What's awesome about having a place to reflect and plan on a daily basis is that, even if I fail most of the plans I make, I continue reflecting and thinking up new plans instead of constantly rehashing what didn't work and shouting at the sky, "Why can't I do it right?!" So each day is, in some small way, fresh; I don't blow any one idea out of proportion because I know that tomorrow I will begin anew. This was not the case before I started journaling. You may have five tricks in your box, and maybe that sounds big at first glance, but if they are not working, what use is that? By journaling, I think up new tricks every day. Most of them don't work out half as well as I'd planned, but that's okay because I know I can get back up and try something new and refreshing - I know because I do so every day. You may come up with five more tricks, and only the first one is actually successful... and then you come up with five more, and only one of them seems half-successful and the others pretty useless. But if you keep coming up with new ideas, day after day after day, and then that motivates you to research new ideas or leads to a conversation about your ideas that gives you a new idea, eventually you'll find one here or there that is really helpful. Maybe after a year, you have fifty ideas and ten or twenty that are really useful to you at the moment, ten others that may be useful later on, and the others ideas you can build on or have built on already. That's better than the past eight years spent on the same five half-baked ideas that didn't work.
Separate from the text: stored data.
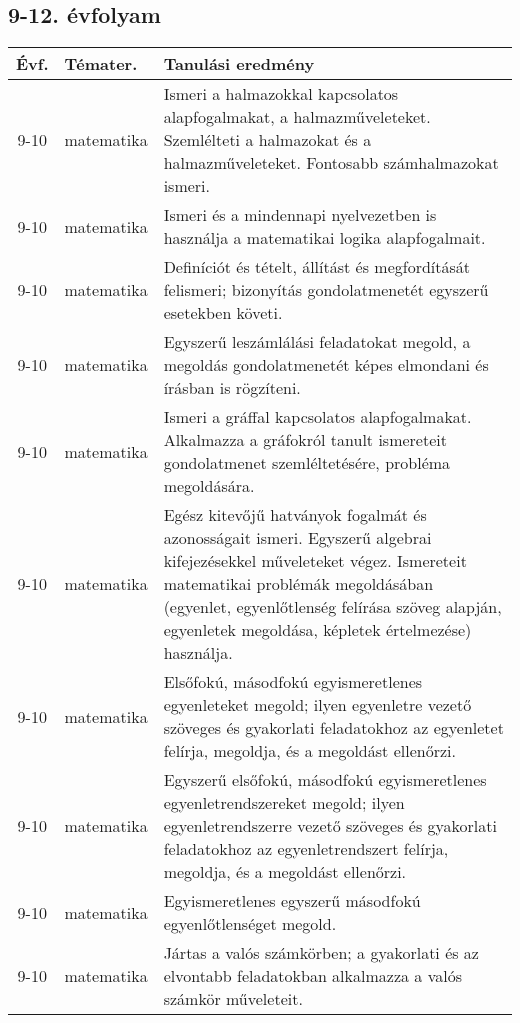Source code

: \subsection{9-12. évfolyam}
\begin{small}
  \begin{longtable}{c | p{2cm} |  p{11cm} }
    \textbf{Évf.} & \textbf{Témater.} & \textbf{Tanulási eredmény} \\ \hline \hline
    \endhead

              9-10 & matematika & Ismeri a halmazokkal kapcsolatos alapfogalmakat, a halmazműveleteket. Szemlélteti a halmazokat és a halmazműveleteket. Fontosabb számhalmazokat ismeri. \\ \hline
              9-10 & matematika & Ismeri és a mindennapi nyelvezetben is használja a matematikai logika alapfogalmait. \\ \hline
              9-10 & matematika & Definíciót és tételt, állítást és megfordítását felismeri; bizonyítás gondolatmenetét egyszerű esetekben követi. \\ \hline
              9-10 & matematika & Egyszerű leszámlálási feladatokat megold, a megoldás gondolatmenetét képes elmondani és írásban is rögzíteni. \\ \hline
              9-10 & matematika & Ismeri a gráffal kapcsolatos alapfogalmakat. Alkalmazza a gráfokról tanult ismereteit gondolatmenet szemléltetésére, probléma megoldására. \\ \hline
              9-10 & matematika & Egész kitevőjű hatványok fogalmát és azonosságait ismeri. Egyszerű algebrai kifejezésekkel műveleteket végez. Ismereteit matematikai problémák megoldásában (egyenlet, egyenlőtlenség felírása szöveg alapján, egyenletek megoldása, képletek értelmezése) használja. \\ \hline
              9-10 & matematika & Elsőfokú, másodfokú egyismeretlenes egyenleteket megold; ilyen egyenletre vezető szöveges és gyakorlati feladatokhoz az egyenletet felírja, megoldja, és a megoldást ellenőrzi. \\ \hline
              9-10 & matematika & Egyszerű elsőfokú, másodfokú egyismeretlenes egyenletrendszereket megold; ilyen egyenletrendszerre vezető szöveges és gyakorlati feladatokhoz az egyenletrendszert felírja, megoldja, és a megoldást ellenőrzi. \\ \hline
              9-10 & matematika & Egyismeretlenes egyszerű másodfokú egyenlőtlenséget megold. \\ \hline
              9-10 & matematika & Jártas a valós számkörben; a gyakorlati és az elvontabb feladatokban alkalmazza a valós számkör műveleteit. \\ \hline

\end{longtable}
\end{small}
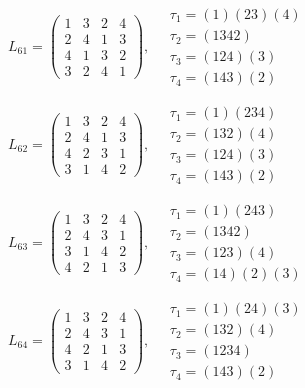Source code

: $L_{61} = \begin{pmatrix} 1 & 3 & 2 & 4 \\ 2 & 4 & 1 & 3 \\ 4 & 1 & 3 & 2 \\ 3 & 2 & 4 & 1 \end{pmatrix}, \quad \begin{matrix} \tau_{1} = (1)(2 3)(4) \\ \tau_{2} = (1 3 4 2) \\ \tau_{3} = (1 2 4)(3) \\ \tau_{4} = (1 4 3)(2) \end{matrix}$

$L_{62} = \begin{pmatrix} 1 & 3 & 2 & 4 \\ 2 & 4 & 1 & 3 \\ 4 & 2 & 3 & 1 \\ 3 & 1 & 4 & 2 \end{pmatrix}, \quad \begin{matrix} \tau_{1} = (1)(2 3 4) \\ \tau_{2} = (1 3 2)(4) \\ \tau_{3} = (1 2 4)(3) \\ \tau_{4} = (1 4 3)(2) \end{matrix}$

$L_{63} = \begin{pmatrix} 1 & 3 & 2 & 4 \\ 2 & 4 & 3 & 1 \\ 3 & 1 & 4 & 2 \\ 4 & 2 & 1 & 3 \end{pmatrix}, \quad \begin{matrix} \tau_{1} = (1)(2 4 3) \\ \tau_{2} = (1 3 4 2) \\ \tau_{3} = (1 2 3)(4) \\ \tau_{4} = (1 4)(2)(3) \end{matrix}$

$L_{64} = \begin{pmatrix} 1 & 3 & 2 & 4 \\ 2 & 4 & 3 & 1 \\ 4 & 2 & 1 & 3 \\ 3 & 1 & 4 & 2 \end{pmatrix}, \quad \begin{matrix} \tau_{1} = (1)(2 4)(3) \\ \tau_{2} = (1 3 2)(4) \\ \tau_{3} = (1 2 3 4) \\ \tau_{4} = (1 4 3)(2) \end{matrix}$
The point is that I keep my mind on improvement. "Improvement is always possible; perfection never is." (Steve Pavlina) I used to always focus on perfection, but now I am focusing on improvement. Each day, instead of thinking "I want to be as healthy as so-and-so" and then worrying because I'm not getting any closer, I say to the universe, "I want to get better. I want to learn. Each day I can learn by re-gauging where I am right now and what I'm capable of doing from here." Because in reality we don't even know where we are. How can we know how to get there if we don't even know where here is? So each day we spend trying to figure out where here is, and because we live in a multi-dimensional world, there's no end to this learning. There's no end to improvement, to being a student.
One thing I love about Aikido training is that the fact is inescapable. You can't just go off on your own and dream of becoming a master all by some magical force within you that no one else has discovered. You have to train with others, who may be more advanced, you have to constantly look for improvement, to have others very intimately point out your weaknesses as well as your strengths, which are constantly shifting. You see a 7th dan (black belt), their technique so clearly more studied than yours, and just know that even they are still learning. And you know that it will take you at least half a life time to get there, like it does everyone else, so you just return to where you are right now.
I have noticed that, too, this is the purpose of persistence. Someone gave me some fitness advice that training daily - like journaling daily - is best for endurance, even though otherwise one may wish to wait a few days for muscles to recover from training. Persistence = endurance.
My dream journal serves the same purpose - not just to have a record of my dreams and help me remember them, but even to remember to think about them and then to reflect on them. So even though I'm pretty laid back about it and haven't since had a lucid dream, I know it will continue to be a part of my life instead of just something that I had a lot of interest in at first and then gave up. Yeah, my strong feelings about it have waned a lot since I started, but they wax occasionally because I've kept thinking about it by journaling... and I know that, in the end, I will be glad I did it because ultimately it is something I do value and do find interesting.
Because I am focused on improvement, I am glad that I'm doing it and not just about what I've succeeded at already. Or, rather, I now view the process itself as a success, even though I am still just beginning.
To quote Steve Pavlina (again), "Either you succeed, or you have a learning experience."